Bangladesh’s Uprising: Youth Mobilization and the Road Ahead
Wednesday, 18 September 2024 | Noon to 15:00 EDT | Room 305, Third Floor, Founders College, York University | In person
With Dina M. Siddiqi (New York University) and Saad Hammadi (Balsillie School of International Affairs)
Discussant: Hana Shams Ahmed (York University)
A massive student-led protest brought the 15-year authoritarian rule of Bangladesh’s former prime minister, Sheikh Hasina, to an end. The protests, triggered by quotas in government jobs, brought thousands of students to the streets who mobilized and overthrew the government. Please join us in a panel discussion with experts who have been following the situation on the ground in Bangladesh.
Dina M. Siddiqi is a cultural anthropologist by training. Her research—grounded in the study of Bangladesh—joins critical development studies, transnational feminist theory, and the anthropology of labor and Islam. She has published extensively on the global garment industry and supply chains, non-state gender justice systems, and the cultural politics of Islam, feminism, and nationalism. She is currently engaged in a project on discourses of national development and the travels of civilizational feminism. She is affiliated with the Law, Ethics, History and Religion (LEHR) and the Global Cultures concentrations.
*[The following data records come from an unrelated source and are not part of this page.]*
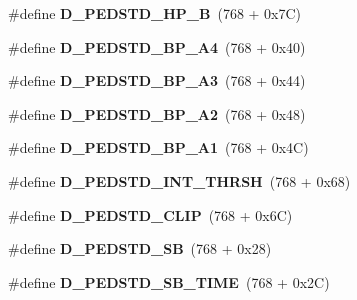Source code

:\begin{DoxyCompactItemize}
\item 
\#define {\bfseries D\+\_\+\+P\+E\+D\+S\+T\+D\+\_\+\+H\+P\+\_\+B}~(768 + 0x7\+C)\hypertarget{group___d_r_i_v_e_r_s_ga36c0d5ca76fbb5df31ec8ca0a26db835}{}\label{group___d_r_i_v_e_r_s_ga36c0d5ca76fbb5df31ec8ca0a26db835}

\item 
\#define {\bfseries D\+\_\+\+P\+E\+D\+S\+T\+D\+\_\+\+B\+P\+\_\+\+A4}~(768 + 0x40)\hypertarget{group___d_r_i_v_e_r_s_gac2bece455bcecb189a347b6c0edf2b6f}{}\label{group___d_r_i_v_e_r_s_gac2bece455bcecb189a347b6c0edf2b6f}

\item 
\#define {\bfseries D\+\_\+\+P\+E\+D\+S\+T\+D\+\_\+\+B\+P\+\_\+\+A3}~(768 + 0x44)\hypertarget{group___d_r_i_v_e_r_s_ga41557d8ab6be78f157aa4770d5123235}{}\label{group___d_r_i_v_e_r_s_ga41557d8ab6be78f157aa4770d5123235}

\item 
\#define {\bfseries D\+\_\+\+P\+E\+D\+S\+T\+D\+\_\+\+B\+P\+\_\+\+A2}~(768 + 0x48)\hypertarget{group___d_r_i_v_e_r_s_ga000da9f0c92ec1a103f8e1c50e7e61fd}{}\label{group___d_r_i_v_e_r_s_ga000da9f0c92ec1a103f8e1c50e7e61fd}

\item 
\#define {\bfseries D\+\_\+\+P\+E\+D\+S\+T\+D\+\_\+\+B\+P\+\_\+\+A1}~(768 + 0x4\+C)\hypertarget{group___d_r_i_v_e_r_s_ga6c42f0b2097fe55659dc5ec653681d50}{}\label{group___d_r_i_v_e_r_s_ga6c42f0b2097fe55659dc5ec653681d50}

\item 
\#define {\bfseries D\+\_\+\+P\+E\+D\+S\+T\+D\+\_\+\+I\+N\+T\+\_\+\+T\+H\+R\+SH}~(768 + 0x68)\hypertarget{group___d_r_i_v_e_r_s_ga35d9c5ca325de3055539cdae8e5b497c}{}\label{group___d_r_i_v_e_r_s_ga35d9c5ca325de3055539cdae8e5b497c}

\item 
\#define {\bfseries D\+\_\+\+P\+E\+D\+S\+T\+D\+\_\+\+C\+L\+IP}~(768 + 0x6\+C)\hypertarget{group___d_r_i_v_e_r_s_ga211abccbe885d02059206ca4da711b54}{}\label{group___d_r_i_v_e_r_s_ga211abccbe885d02059206ca4da711b54}

\item 
\#define {\bfseries D\+\_\+\+P\+E\+D\+S\+T\+D\+\_\+\+SB}~(768 + 0x28)\hypertarget{group___d_r_i_v_e_r_s_ga50a1a44c925cadaa77b3b88e08db7e08}{}\label{group___d_r_i_v_e_r_s_ga50a1a44c925cadaa77b3b88e08db7e08}

\item 
\#define {\bfseries D\+\_\+\+P\+E\+D\+S\+T\+D\+\_\+\+S\+B\+\_\+\+T\+I\+ME}~(768 + 0x2\+C)\hypertarget{group___d_r_i_v_e_r_s_ga0d3790675bcf0bbb837f2834523aca11}{}\label{group___d_r_i_v_e_r_s_ga0d3790675bcf0bbb837f2834523aca11}


\end{DoxyCompactItemize}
Saad Hammadi is a Fellow at the Balsillie School of International Affairs. He has served in leadership positions of international media and human rights organizations including Amnesty International during more than two decades of his professional experience. He is an advisor to the Tech Global Institute, a global tech policy think tank, and was most recently an adviser to the UN Special Rapporteur on Freedom of Expression Irene Khan. He has a Master of Arts in Global Governance from the University of Waterloo.
This event is part of the South Asia Lecture Series 2024–25: Demos, Democracy, Democratization.